DEAR NITWITS
Dance Like Nobody’s Watching. Order Coffee Like Nobody’s in Line Behind You at Starbucks.
I could go on and on … so I will
We all get the message behind:
“Dance like nobody’s watching.”
But — like too many sprinkles on your ice cream cone, or too much Colombian marching powder on your nasal mucosa, or too many cooks in your “broth” — you can take the message too fucking far. Many have.
Here’s how:
Signal like nobody’s driving behind you
That is to say, don’t signal … under any circumstances.
Screech to a halt in heavy traffic, careen across six lanes, and hang a U-turn in the fog … on the freeway … during an ice storm.
Do whatever the hell you want to, whenever the hell you want to do it. We all know you’ve got errands to run and priorities that supersede ours.
Besides, we all applaud your free spirit.
And really, never mind that I had to slam on my brakes, and my kid’s faces are now all glued to the seat backs in front of them, and that grandma will be wearing a neck brace for the rest of her life.
You do you.
We’ll all adjust accordingly.
Order coffee like nobody’s in line behind you
We understand. We know you’ve never ordered coffee before. There is, after all, a first time for everything.
But, if you’re in line looking at your phone, and intermittently staring idly at the nice tight little ass in front of you, and surreptitiously mining for nose gold, AND THEN — just as it’s your turn to order coffee — you THEN look up like you’ve just been hit with a cattle prod and sputter
“I’ll have a large, no a Venti, no a big sippy cup full of half-caf decaf with sprinkles and whip, no wait, no whip, but what’s the flavor-of-the-month this month?, and what month is it? oh and I need to order 15 more coffees for the entire office staff and I have the notes for that here somewhere,” and then you begin pawing through your pockets …
THEN we’ll kill you.
And, you can die like nobody’s watching, because no one will be.
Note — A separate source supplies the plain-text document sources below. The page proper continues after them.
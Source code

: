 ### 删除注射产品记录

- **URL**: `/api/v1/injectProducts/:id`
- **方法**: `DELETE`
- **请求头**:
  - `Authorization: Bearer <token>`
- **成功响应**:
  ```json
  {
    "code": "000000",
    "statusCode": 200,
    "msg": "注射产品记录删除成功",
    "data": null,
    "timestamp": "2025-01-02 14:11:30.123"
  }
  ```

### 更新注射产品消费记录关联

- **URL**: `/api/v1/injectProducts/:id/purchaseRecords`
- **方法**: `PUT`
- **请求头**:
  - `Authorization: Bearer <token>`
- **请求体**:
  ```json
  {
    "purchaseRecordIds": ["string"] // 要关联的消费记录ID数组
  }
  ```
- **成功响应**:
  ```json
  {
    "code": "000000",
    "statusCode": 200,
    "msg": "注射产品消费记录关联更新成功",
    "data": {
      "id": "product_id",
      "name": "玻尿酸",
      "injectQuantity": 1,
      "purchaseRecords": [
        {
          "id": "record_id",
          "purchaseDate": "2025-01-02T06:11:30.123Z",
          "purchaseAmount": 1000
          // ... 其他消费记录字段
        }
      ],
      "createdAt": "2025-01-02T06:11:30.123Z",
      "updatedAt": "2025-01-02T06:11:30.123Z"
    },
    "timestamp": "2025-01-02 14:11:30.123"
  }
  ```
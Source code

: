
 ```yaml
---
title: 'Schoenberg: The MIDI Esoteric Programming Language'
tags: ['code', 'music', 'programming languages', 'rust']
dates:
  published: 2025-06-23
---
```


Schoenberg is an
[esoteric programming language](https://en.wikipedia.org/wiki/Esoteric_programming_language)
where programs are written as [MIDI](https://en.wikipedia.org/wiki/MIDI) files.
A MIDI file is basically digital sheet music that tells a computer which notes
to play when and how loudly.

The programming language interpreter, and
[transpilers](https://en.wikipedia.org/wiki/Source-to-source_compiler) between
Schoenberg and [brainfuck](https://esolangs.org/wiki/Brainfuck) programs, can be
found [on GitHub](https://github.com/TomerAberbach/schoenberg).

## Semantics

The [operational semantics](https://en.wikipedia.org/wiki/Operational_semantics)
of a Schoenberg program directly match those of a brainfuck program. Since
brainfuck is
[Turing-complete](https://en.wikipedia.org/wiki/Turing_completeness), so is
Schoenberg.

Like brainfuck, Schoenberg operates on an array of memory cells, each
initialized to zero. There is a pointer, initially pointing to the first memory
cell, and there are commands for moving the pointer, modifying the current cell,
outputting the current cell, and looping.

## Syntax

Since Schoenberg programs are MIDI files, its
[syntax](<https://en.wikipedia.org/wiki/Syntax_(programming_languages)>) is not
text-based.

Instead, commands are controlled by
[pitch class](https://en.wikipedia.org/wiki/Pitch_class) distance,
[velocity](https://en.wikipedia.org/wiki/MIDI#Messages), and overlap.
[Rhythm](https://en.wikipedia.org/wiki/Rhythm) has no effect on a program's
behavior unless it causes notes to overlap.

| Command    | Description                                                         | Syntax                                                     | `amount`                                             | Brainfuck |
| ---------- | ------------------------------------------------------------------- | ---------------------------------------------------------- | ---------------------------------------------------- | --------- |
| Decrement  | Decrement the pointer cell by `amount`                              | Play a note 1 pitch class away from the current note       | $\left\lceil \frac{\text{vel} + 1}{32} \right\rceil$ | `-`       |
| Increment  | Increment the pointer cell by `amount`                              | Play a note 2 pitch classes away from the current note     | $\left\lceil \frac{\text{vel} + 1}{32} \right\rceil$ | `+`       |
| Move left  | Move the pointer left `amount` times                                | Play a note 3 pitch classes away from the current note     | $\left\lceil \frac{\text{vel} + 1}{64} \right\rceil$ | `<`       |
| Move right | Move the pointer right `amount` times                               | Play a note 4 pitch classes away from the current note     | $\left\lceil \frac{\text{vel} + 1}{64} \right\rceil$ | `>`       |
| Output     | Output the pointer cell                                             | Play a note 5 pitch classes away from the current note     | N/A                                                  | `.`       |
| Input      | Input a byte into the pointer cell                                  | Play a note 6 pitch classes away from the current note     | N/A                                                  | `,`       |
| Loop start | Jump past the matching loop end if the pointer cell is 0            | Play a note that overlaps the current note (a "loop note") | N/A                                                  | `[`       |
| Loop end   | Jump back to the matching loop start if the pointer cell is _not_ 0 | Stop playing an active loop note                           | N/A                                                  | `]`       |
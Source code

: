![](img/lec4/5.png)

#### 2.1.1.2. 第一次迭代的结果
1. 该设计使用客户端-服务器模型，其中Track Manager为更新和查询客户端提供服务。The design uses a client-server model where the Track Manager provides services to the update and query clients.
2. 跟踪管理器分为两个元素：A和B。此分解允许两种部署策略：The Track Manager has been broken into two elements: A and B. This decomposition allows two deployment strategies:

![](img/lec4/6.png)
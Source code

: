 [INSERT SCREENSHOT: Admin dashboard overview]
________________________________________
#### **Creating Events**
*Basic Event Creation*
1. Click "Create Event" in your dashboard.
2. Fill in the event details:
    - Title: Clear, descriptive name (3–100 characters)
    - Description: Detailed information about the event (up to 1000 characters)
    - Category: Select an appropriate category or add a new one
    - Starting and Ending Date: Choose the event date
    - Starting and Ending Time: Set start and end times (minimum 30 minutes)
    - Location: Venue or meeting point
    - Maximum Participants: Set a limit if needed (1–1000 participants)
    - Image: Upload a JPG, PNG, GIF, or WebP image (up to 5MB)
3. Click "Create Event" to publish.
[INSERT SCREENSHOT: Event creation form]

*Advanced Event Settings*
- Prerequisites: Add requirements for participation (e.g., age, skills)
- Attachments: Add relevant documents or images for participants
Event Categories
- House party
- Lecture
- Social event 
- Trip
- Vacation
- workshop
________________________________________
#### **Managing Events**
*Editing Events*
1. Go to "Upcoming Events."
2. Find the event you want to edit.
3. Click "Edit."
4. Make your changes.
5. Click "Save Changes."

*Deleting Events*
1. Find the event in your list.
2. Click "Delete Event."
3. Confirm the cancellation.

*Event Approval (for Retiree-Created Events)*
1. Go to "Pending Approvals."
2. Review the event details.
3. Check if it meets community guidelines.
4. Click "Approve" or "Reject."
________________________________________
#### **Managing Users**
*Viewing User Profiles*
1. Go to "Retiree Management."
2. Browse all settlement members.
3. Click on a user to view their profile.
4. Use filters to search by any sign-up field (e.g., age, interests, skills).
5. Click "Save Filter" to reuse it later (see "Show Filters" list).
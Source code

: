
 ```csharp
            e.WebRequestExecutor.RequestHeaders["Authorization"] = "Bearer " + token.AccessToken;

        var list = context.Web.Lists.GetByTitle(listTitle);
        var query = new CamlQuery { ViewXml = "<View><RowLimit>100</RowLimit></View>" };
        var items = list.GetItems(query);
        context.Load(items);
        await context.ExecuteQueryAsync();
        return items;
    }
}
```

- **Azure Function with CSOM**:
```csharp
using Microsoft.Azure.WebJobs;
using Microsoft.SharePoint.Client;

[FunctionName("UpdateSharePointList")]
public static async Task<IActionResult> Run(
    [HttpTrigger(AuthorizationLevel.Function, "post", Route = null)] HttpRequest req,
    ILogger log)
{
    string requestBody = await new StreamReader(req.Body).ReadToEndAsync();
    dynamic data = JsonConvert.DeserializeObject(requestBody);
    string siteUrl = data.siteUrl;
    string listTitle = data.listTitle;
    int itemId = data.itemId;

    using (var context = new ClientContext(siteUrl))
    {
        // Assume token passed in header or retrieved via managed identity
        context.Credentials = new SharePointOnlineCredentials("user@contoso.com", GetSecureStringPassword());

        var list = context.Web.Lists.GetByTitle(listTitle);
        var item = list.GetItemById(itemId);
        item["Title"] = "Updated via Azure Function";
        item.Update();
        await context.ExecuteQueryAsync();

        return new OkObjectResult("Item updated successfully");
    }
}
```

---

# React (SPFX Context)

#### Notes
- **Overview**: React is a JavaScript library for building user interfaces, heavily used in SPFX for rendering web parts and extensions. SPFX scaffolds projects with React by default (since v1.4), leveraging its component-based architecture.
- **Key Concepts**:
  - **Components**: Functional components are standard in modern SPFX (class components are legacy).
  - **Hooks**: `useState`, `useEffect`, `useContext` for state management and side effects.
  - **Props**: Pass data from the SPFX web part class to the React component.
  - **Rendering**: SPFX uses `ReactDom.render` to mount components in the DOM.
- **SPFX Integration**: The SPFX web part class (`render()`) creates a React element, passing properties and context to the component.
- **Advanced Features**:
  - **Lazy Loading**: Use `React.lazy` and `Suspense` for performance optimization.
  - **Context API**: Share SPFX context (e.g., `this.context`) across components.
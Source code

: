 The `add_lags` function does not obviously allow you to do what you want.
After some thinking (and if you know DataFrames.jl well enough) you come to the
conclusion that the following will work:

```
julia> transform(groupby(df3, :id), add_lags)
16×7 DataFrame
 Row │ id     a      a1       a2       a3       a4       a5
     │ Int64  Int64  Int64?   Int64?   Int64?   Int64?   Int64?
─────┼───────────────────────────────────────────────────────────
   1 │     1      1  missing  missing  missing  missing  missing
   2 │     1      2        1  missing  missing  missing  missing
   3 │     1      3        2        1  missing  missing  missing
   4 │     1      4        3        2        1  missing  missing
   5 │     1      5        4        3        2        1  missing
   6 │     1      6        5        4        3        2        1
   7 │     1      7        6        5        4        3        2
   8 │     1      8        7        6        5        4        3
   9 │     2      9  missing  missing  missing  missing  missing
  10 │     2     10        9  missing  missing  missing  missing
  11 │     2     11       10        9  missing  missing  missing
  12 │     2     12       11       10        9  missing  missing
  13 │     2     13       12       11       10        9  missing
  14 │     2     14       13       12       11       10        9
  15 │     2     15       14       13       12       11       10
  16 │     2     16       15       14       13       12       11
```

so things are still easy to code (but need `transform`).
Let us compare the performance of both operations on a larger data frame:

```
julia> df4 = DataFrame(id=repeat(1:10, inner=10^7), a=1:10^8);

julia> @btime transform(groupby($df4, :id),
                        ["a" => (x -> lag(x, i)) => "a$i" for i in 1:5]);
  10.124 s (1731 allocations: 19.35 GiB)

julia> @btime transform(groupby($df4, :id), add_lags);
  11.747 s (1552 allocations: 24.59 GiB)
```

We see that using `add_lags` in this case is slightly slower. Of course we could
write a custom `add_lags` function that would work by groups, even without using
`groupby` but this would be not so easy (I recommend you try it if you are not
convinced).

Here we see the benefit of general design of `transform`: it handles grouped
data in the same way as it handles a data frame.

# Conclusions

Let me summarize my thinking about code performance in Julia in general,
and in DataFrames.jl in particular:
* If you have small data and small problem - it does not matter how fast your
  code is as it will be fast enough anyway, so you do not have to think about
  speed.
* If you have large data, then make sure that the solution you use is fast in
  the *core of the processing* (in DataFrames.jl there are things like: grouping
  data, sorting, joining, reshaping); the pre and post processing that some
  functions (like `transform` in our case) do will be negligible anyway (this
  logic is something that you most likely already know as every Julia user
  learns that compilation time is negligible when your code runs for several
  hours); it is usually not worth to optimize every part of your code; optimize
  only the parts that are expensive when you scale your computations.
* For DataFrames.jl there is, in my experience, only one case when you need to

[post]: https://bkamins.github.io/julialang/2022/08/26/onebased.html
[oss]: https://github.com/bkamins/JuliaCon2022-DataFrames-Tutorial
Shop for groceries like nobody else is in the market
We do love admiring your open-mouthed gaping profile as you enter a fugue state and stare straight ahead at the peanut butter … for … 15 … minutes … or … so.
There are SO many choices to be made: * small, large, jumbo, family pack, fun-sized, individual servings, or medium * chunky or smooth or EXTREME (only Fascists like smooth, in case this makes the next shopping trip easier for you) * organic or chock full of petrochemicals (organic is the one with the disgusting oil lurking on top of the good stuff) * Jiffy or plain-wrap or Skippy or, or, or, or … * and on and on it goes
It’s enough to drive a shopper to distraction. And, there’s so much pressure to get it right, because if you show up at home with the wrong shit everyone will hate you and you’ll be forced to hang yourself in the closet, not in your usual auto-erotic asphyxiation way you enjoy, but in a final “fuck all and fuck off” kind of way like you’ve been pondering …
and then there’s the decision about pure peanut butter vs that disgusting crap with the jelly stripes …
and oh where was I?
And you are so wrapped up in your peanut butter gazing seance that you can’t hear the seventeen shoppers who can’t get past your cart and your fat ass blocking the aisle all shouting “excuse me!!!”
But really, it’s OK. Take your time.
Then there’s this collection I won’t further bore you with:
1️⃣ Bathe in your favorite Eau-de-GoodStink-by-Round-Up like there’s no one else with a functioning nose
2️⃣ Use your cell phone in the theater like there’s no one else watching the movie
3️⃣ Fart on the airplane like it’s your private jet
4️⃣ Bring your kids to the restaurant like we’re all at a BBQ in your backyard
and
5️⃣ Actually dance like no one is watching
Because someone is always watching and you dance like a one-legged marionette having a seizure while falling down a flight of stairs.